We need to say again that this new religion flies in the face of all psychological evidence. The truth is that our thoughts do not govern our emotional life. The kind of thinking that goes on in our head most of the time is the product of our emotional life, not the cause of it.
But at last there are some brave souls who are speaking out. This week’s Listener (March 20-26) carries a front page banner: HOW POSITIVE THINKING IS FOOLING US; and inside there is a full five page article reviewing a new book by Barbara Ehrenreich ‘Smile or Die: how positive thinking has fooled America and the World’
The ChCh Public Library’s summary of the book is: ‘A sharp-witted knockdown of America's love affair with positive thinking and an urgent call for a new commitment to realism, existential clarity and courage.’

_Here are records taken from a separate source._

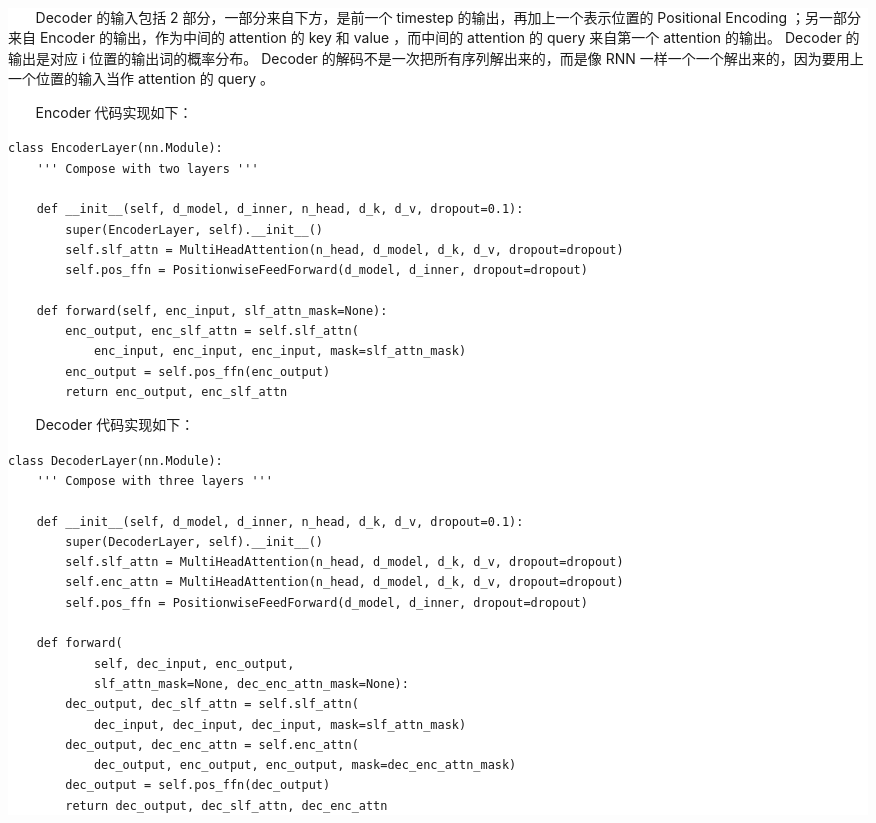 &#160; &#160; &#160; &#160;Decoder 的输入包括 2 部分，一部分来自下方，是前一个 timestep 的输出，再加上一个表示位置的 Positional Encoding ；另一部分来自 Encoder 的输出，作为中间的 attention 的 key 和 value ，而中间的 attention 的 query 来自第一个 attention 的输出。 Decoder 的输出是对应 i 位置的输出词的概率分布。 Decoder 的解码不是一次把所有序列解出来的，而是像 RNN 一样一个一个解出来的，因为要用上一个位置的输入当作 attention 的 query 。

&#160; &#160; &#160; &#160;Encoder 代码实现如下：

```
class EncoderLayer(nn.Module):
    ''' Compose with two layers '''

    def __init__(self, d_model, d_inner, n_head, d_k, d_v, dropout=0.1):
        super(EncoderLayer, self).__init__()
        self.slf_attn = MultiHeadAttention(n_head, d_model, d_k, d_v, dropout=dropout)
        self.pos_ffn = PositionwiseFeedForward(d_model, d_inner, dropout=dropout)

    def forward(self, enc_input, slf_attn_mask=None):
        enc_output, enc_slf_attn = self.slf_attn(
            enc_input, enc_input, enc_input, mask=slf_attn_mask)
        enc_output = self.pos_ffn(enc_output)
        return enc_output, enc_slf_attn
```

&#160; &#160; &#160; &#160;Decoder 代码实现如下：

```
class DecoderLayer(nn.Module):
    ''' Compose with three layers '''

    def __init__(self, d_model, d_inner, n_head, d_k, d_v, dropout=0.1):
        super(DecoderLayer, self).__init__()
        self.slf_attn = MultiHeadAttention(n_head, d_model, d_k, d_v, dropout=dropout)
        self.enc_attn = MultiHeadAttention(n_head, d_model, d_k, d_v, dropout=dropout)
        self.pos_ffn = PositionwiseFeedForward(d_model, d_inner, dropout=dropout)

    def forward(
            self, dec_input, enc_output,
            slf_attn_mask=None, dec_enc_attn_mask=None):
        dec_output, dec_slf_attn = self.slf_attn(
            dec_input, dec_input, dec_input, mask=slf_attn_mask)
        dec_output, dec_enc_attn = self.enc_attn(
            dec_output, enc_output, enc_output, mask=dec_enc_attn_mask)
        dec_output = self.pos_ffn(dec_output)
        return dec_output, dec_slf_attn, dec_enc_attn
```

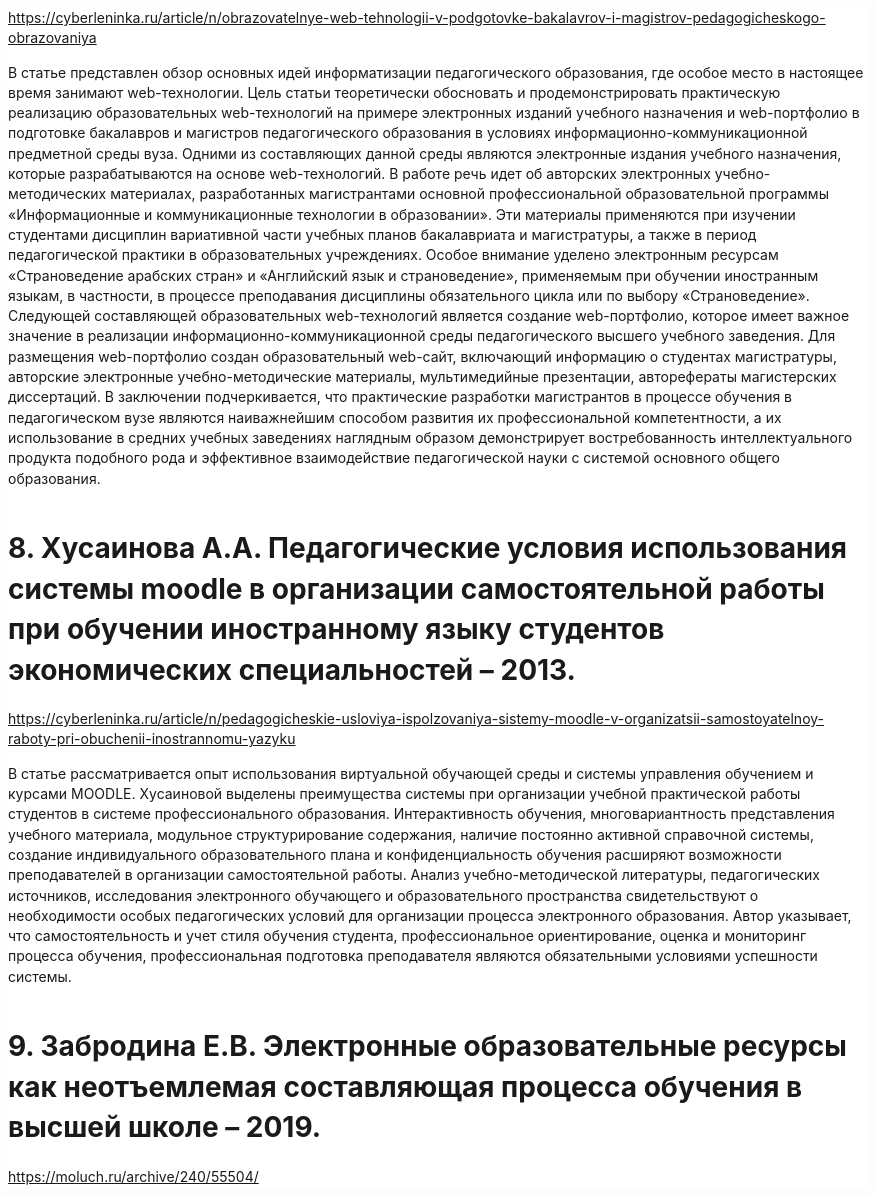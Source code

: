 https://cyberleninka.ru/article/n/obrazovatelnye-web-tehnologii-v-podgotovke-bakalavrov-i-magistrov-pedagogicheskogo-obrazovaniya

В статье представлен обзор основных идей информатизации педагогического образования, где особое место в настоящее время занимают web-технологии. Цель статьи теоретически обосновать и продемонстрировать практическую реализацию образовательных web-технологий на примере электронных изданий учебного назначения и web-портфолио в подготовке бакалавров и магистров педагогического образования в условиях информационно-коммуникационной предметной среды вуза. Одними из составляющих данной среды являются электронные издания учебного назначения, которые разрабатываются на основе web-технологий. В работе речь идет об авторских электронных учебно-методических материалах, разработанных магистрантами основной профессиональной образовательной программы «Информационные и коммуникационные технологии в образовании». Эти материалы применяются при изучении студентами дисциплин вариативной части учебных планов бакалавриата и магистратуры, а также в период педагогической практики в образовательных учреждениях. Особое внимание уделено электронным ресурсам «Страноведение арабских стран» и «Английский язык и страноведение», применяемым при обучении иностранным языкам, в частности, в процессе преподавания дисциплины обязательного цикла или по выбору «Страноведение». Следующей составляющей образовательных web-технологий является создание web-портфолио, которое имеет важное значение в реализации информационно-коммуникационной среды педагогического высшего учебного заведения. Для размещения web-портфолио создан образовательный web-сайт, включающий информацию о студентах магистратуры, авторские электронные учебно-методические материалы, мультимедийные презентации, авторефераты магистерских диссертаций. В заключении подчеркивается, что практические разработки магистрантов в процессе обучения в педагогическом вузе являются наиважнейшим способом развития их профессиональной компетентности, а их использование в средних учебных заведениях наглядным образом демонстрирует востребованность интеллектуального продукта подобного рода и эффективное взаимодействие педагогической науки с системой основного общего образования.

# 8.	Хусаинова А.А. Педагогические условия использования системы moodle в организации самостоятельной работы при обучении иностранному языку студентов экономических специальностей – 2013.

https://cyberleninka.ru/article/n/pedagogicheskie-usloviya-ispolzovaniya-sistemy-moodle-v-organizatsii-samostoyatelnoy-raboty-pri-obuchenii-inostrannomu-yazyku

В статье рассматривается опыт использования виртуальной обучающей среды и системы управления обучением и курсами MOODLE. Хусаиновой выделены преимущества системы при организации учебной практической работы студентов в системе профессионального образования. Интерактивность обучения, многовариантность представления учебного материала, модульное структурирование содержания, наличие постоянно активной справочной системы, создание индивидуального образовательного плана и конфиденциальность обучения расширяют возможности преподавателей в организации самостоятельной работы. Анализ учебно-методической литературы, педагогических источников, исследования электронного обучающего и образовательного пространства свидетельствуют о необходимости особых педагогических условий для организации процесса электронного образования. Автор указывает, что самостоятельность и учет стиля обучения студента, профессиональное ориентирование, оценка и мониторинг процесса обучения, профессиональная подготовка преподавателя являются обязательными условиями успешности системы.

# 9.	Забродина Е.В. Электронные образовательные ресурсы как неотъемлемая составляющая процесса обучения в высшей школе – 2019.

https://moluch.ru/archive/240/55504/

‘We have, she says, been “bright-sided”. Although there is nothing more natural than the pursuit of happiness, it is now being ruthlessly enforced in a way that is most unnatural. Positiveness is now demanded of powerless employees, who in the US, can be sacked if they don’t have the “right attitude”, of Christians who are told they are letting God down if they dwell on bad things, even of invalids, who are told their negativity probably made them ill.
There is no proof, Ehrenreich says, that adopting a positive attitude will make you happier, healthier and richer – instead, says a US researcher, it could be making things worse. “Other studies suggest that mild pessimists are more resilient to life’s catastrophes and less pray to actual depression, because they may be slightly more realistic than optimists.”
Retuning to my point that the kind of thinking we do is the product of our emotional life, not its cause, I am reminded of David Hume’s famous remark (Treatise, ii. iii. 3): ‘Reason is, and ought only to be the slave of the passions, and can never pretend to any other office than to serve and obey them’.
What Hume meant by ‘the passions’ in his day, we would now call one’s ‘emotional life’.
‘Smile or Die’ (also published as ‘Bright-sided’) by Barbara Ehrenreich is available at the Canterbury Public Library : 155.23 EHR.